### Data supplied:
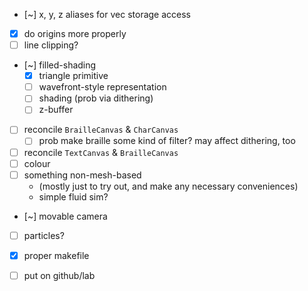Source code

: * [~] x, y, z aliases for vec storage access
* [x] do origins more properly
* [ ] line clipping?
* [~] filled-shading
    * [x] triangle primitive
    * [ ] wavefront-style representation
    * [ ] shading (prob via dithering)
    * [ ] z-buffer
* [ ] reconcile `BrailleCanvas` & `CharCanvas`
    * [ ] prob make braille some kind of filter? may
          affect dithering, too
* [ ] reconcile `TextCanvas` & `BrailleCanvas`
* [ ] colour
* [ ] something non-mesh-based
    * (mostly just to try out, and make any necessary
      conveniences)
    * simple fluid sim?
* [~] movable camera
* [ ] particles?
* [x] proper makefile
* [ ] put on github/lab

### Exercise:
Please say how many lines above contain "reconcile", number only.

### Answer to the problem:
2